23 Ekim 2007 Salı

İç mimar mı ? Ne gerek var...

Mesleğimi çok sevmemin en önemli sebeplerinden birini bugün bir müşteriyle sohbet sırasında tekrar hatırladım. İnsanların içinde bulunmaktan zevk aldığı, huzurlu, yorucu olmayan mekanlar yaratma isteği... ve başarıldığında duyulan memnuniyet sözleri.
Önümde yeni tanıştığım bir bayana ait evin fotoğrafı var. Daracık bir antreden sonra ulaşılan büyük bir salon, insan boyutlarını aşan dolaplar, tasarımına özenilmiş fakat ışığın yanlış açıdan geldiği televizyon köşesi, odanın tarzına uymayan bir halı... Müşteri mutsuz. Aylarca dergilere bakıp kendi çabalarıyla özenerek yaptırdığı ve 1 ay yaşamaya katlanabildiği bu oturma odasını sevmiyor. Bilenler bilir. Bitmiş işi düzeltmek yeniden yapmaktan 10 kat daha zordur. Ama acil çözüm bulmalıyız.
İç mimarın görevi, yıllardır aldığı eğitimin en önemli amaçlarından biri; işlevlerle doğru ölçüleri buluşturmak ve zevkini konuşturup " güzel " alanlar oluşturmaktır. Zamanlarımızın çoğunun kapalı mekanlarda geçtiğini düşünürsek, mekan düzenlemelerinin ruh halimizi ve yaptığımız işi doğrudan etkilediğini inkar edemeyiz.
Yapılan iş konut ise sıkıntılı bir günün ardından gittiğinizde yüzde yüz rahat etmelisiniz. Odanız iyi uyku uyumanızı sağlayacak derecede ışık almalı, yatağınızın yönü doğru, gardrobunuz sabah aceleyle aradığınızı bulmanızı sağlayacak kadar iyi organize edilmiş olmalı. Ofisiniz rutin işlerinizin haricinde bir de planlamasıyla sizi yormamalı. Fotokopi makinasına ulaşmak engelli koşuya dönüşmesin, arkanızdaki dolaptan evrak almak için beliniz kolunuz ağrımasın, renkler sektörünüzü yansıtsın...
Yada bir toplantıdasınız, sohbet sürüyor, karşınızdakilerle iletişiminiz iyi ama yolunda gitmeyen birşeyler var. Işık yanlış yerden mi geliyor, koltuk mu rahatsız, renkler mi sıkıcı ? Sebebi herkesin ilk bakışta bulması mümkün değil.

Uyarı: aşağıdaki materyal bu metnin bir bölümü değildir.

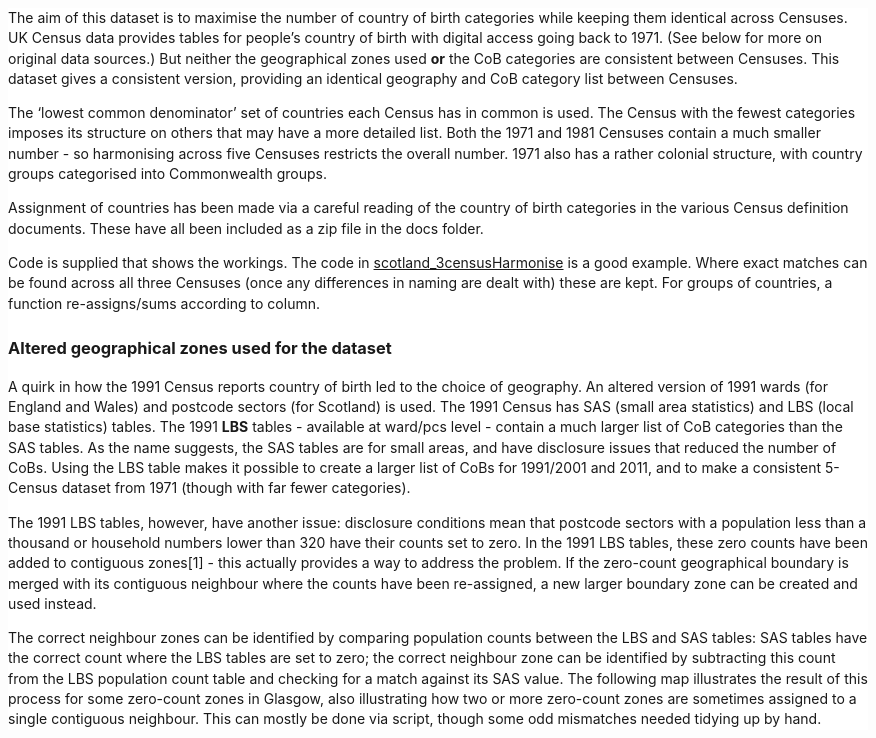 The aim of this dataset is to maximise the number of country of birth
categories while keeping them identical across Censuses. UK Census data
provides tables for people’s country of birth with digital access going
back to 1971. (See below for more on original data sources.) But neither
the geographical zones used **or** the CoB categories are consistent
between Censuses. This dataset gives a consistent version, providing an
identical geography and CoB category list between Censuses.

The ‘lowest common denominator’ set of countries each Census has in
common is used. The Census with the fewest categories imposes its
structure on others that may have a more detailed list. Both the 1971
and 1981 Censuses contain a much smaller number - so harmonising across
five Censuses restricts the overall number. 1971 also has a rather
colonial structure, with country groups categorised into Commonwealth
groups.

Assignment of countries has been made via a careful reading of the
country of birth categories in the various Census definition documents.
These have all been included as a zip file in the docs folder.

Code is supplied that shows the workings. The code in
[scotland\_3censusHarmonise](code/scotland_3censusHarmonise.R) is a good
example. Where exact matches can be found across all three Censuses
(once any differences in naming are dealt with) these are kept. For
groups of countries, a function re-assigns/sums according to column.

### Altered geographical zones used for the dataset

A quirk in how the 1991 Census reports country of birth led to the
choice of geography. An altered version of 1991 wards (for England and
Wales) and postcode sectors (for Scotland) is used. The 1991 Census has
SAS (small area statistics) and LBS (local base statistics) tables. The
1991 **LBS** tables - available at ward/pcs level - contain a much
larger list of CoB categories than the SAS tables. As the name suggests,
the SAS tables are for small areas, and have disclosure issues that
reduced the number of CoBs. Using the LBS table makes it possible to
create a larger list of CoBs for 1991/2001 and 2011, and to make a
consistent 5-Census dataset from 1971 (though with far fewer
categories).

The 1991 LBS tables, however, have another issue: disclosure conditions
mean that postcode sectors with a population less than a thousand or
household numbers lower than 320 have their counts set to zero. In the
1991 LBS tables, these zero counts have been added to contiguous
zones[1] - this actually provides a way to address the problem. If the
zero-count geographical boundary is merged with its contiguous neighbour
where the counts have been re-assigned, a new larger boundary zone can
be created and used instead.

The correct neighbour zones can be identified by comparing population
counts between the LBS and SAS tables: SAS tables have the correct count
where the LBS tables are set to zero; the correct neighbour zone can be
identified by subtracting this count from the LBS population count table
and checking for a match against its SAS value. The following map
illustrates the result of this process for some zero-count zones in
Glasgow, also illustrating how two or more zero-count zones are
sometimes assigned to a single contiguous neighbour. This can mostly be
done via script, though some odd mismatches needed tidying up by hand.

Zaten bir kesime çok kolay gelen mesleğimizin önemi iş bittikten, mekanın içinde yaşamaya başladıktan sonra anlaşılıyor ki o zaman da" geçmiş olsun "
Şimdi ben önümdeki fotoğraftaki yeni halıyı mı değiştirin diyeyim, yeni yapılan dolapları mı kaldırın? Biraz düşüneyim en iyisi....

1 yorum:

ilker dedi ki...

Ic mimari gercekten cok onemli. Ozellikle gunumuzde cogalan ruh hastaliklarinin recetesiz ilaclarindan biri bence. Bir insan yasadigi ortami sevmeli ve ona gore duzenlemeli. Tesekkurler!